Mme DELPHIN À Mme RÉCAMIER.

«Lyon, 5 février 1812.

«Je ne saurais vous rendre, mon aimable soeur, tout le plaisir que j'ai éprouvé en recevant de vos nouvelles par vous-même. M. de Montmorency m'a assuré que vous jouissiez de la meilleure santé, que vous supportiez votre exil avec une philosophie toute chrétienne, et que vous receviez, dans le pays que vous habitez, l'accueil le plus flatteur de tout ce qui est capable d'apprécier le mérite. Il m'a ajouté qu'il y avait tout lieu d'espérer que les voeux de votre famille et de vos amis sur votre retour seraient bientôt remplis; je le désire ardemment, ma bonne soeur, pour vous et pour le bonheur de mon frère, à qui votre absence est bien pénible.

«Je vous remercie de m'avoir procuré l'avantage de connaître M. de Montmorency, dont j'avais ouï parler plusieurs fois avec éloge: sa physionomie annonce tout ce qu'il est. Il m'a fait part de vos bontés pour ma petite-nièce, des soins que vous prenez pour former son coeur à la vertu. J'aime à croire qu'elle répondra à tout ce que vous faites pour elle, et qu'elle vous donnera un jour les consolations que vous méritez à tant de titres.

«Mon mari et mes enfants ont partagé le plaisir que j'ai eu à m'entretenir de vous; ils vous font mille compliments. Agréez, chère soeur, l'assurance de mon sincère attachement.

«DELPHIN, née RÉCAMIER.»

Huit mois s'écoulèrent ainsi péniblement à Châlons. Mme de Staël insistait auprès de son amie pour la décider à quitter ce triste séjour; elle lui écrivait:

«Je souhaite extrêmement, à présent, que vous veniez à Lyon: si j'ai mon passage sur la frégate, je puis me déchirer encore une fois le coeur en vous embrassant là. Vous serez sur la route d'Italie, vous aurez quelques-unes des distractions qu'il ne faut pas dédaigner, car elles font du bien aux nerfs. Hélas! généreuse victime, je sais ce que vous souffrez; croyez-m'en sur les dédommagements possibles dans cette situation. Le préfet de Lyon est assez bon et d'assez bonne compagnie: je vous en prie, venez à Lyon. Ne vous embarrassez pas des petits obstacles de famille: vous êtes sans parents, comme vous êtes sans égale. Sortez d'un lieu où tout est remarqué, parce qu'il n'y a personne.»

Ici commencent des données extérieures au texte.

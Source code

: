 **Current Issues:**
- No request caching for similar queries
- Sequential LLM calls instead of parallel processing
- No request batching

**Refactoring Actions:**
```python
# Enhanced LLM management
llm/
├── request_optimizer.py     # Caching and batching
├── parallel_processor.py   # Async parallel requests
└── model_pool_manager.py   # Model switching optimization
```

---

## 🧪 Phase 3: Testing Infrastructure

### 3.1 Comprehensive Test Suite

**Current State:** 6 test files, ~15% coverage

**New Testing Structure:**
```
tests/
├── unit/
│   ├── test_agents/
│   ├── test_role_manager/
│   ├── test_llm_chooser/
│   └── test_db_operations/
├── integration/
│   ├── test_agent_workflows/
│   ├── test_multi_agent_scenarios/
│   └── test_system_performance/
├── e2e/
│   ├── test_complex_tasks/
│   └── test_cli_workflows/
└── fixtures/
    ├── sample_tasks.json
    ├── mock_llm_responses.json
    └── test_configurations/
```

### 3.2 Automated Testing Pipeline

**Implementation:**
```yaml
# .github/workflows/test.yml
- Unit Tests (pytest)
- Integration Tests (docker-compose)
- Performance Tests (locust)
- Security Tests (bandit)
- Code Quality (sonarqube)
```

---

Sans espérer trouver ailleurs un grand soulagement à sa position, Mme
Récamier se décida à partir pour Lyon au mois de juin 1812.

Le séjour de Lyon offrait réellement à Mme Récamier plus de ressources qu'elle n'en aurait pu trouver dans aucune autre ville. La famille de son mari y était nombreuse et honorée, et dans cette famille, qui l'accueillit avec empressement, se trouvait une personne d'un mérite supérieur. Mme Delphin, soeur cadette de M. Récamier, dont nous venons de citer un billet, présentait en effet un type admirable de la charité et de la vertu héroïque comme on la pratiquait au temps de saint Vincent de Paul. Jamais coeur ne fut plus ouvert à l'amour des pauvres; sa vie entière leur était consacrée. Prisonniers, filles perdues, enfants abandonnés, malades, créatures souffrantes, quelle que fût la nature ou la cause de leurs douleurs, c'étaient là les objets de sa prédilection. Ce qu'elle savait trouver de temps, de ressources, d'argent pour soulager ses chers malheureux ne peut se comprendre, et je n'ai jamais oublié l'inflexion de voix avec laquelle cette sainte personne, en répondant au dernier mendiant qui implorait sa charité, l'appelait: Mon pauvre ami.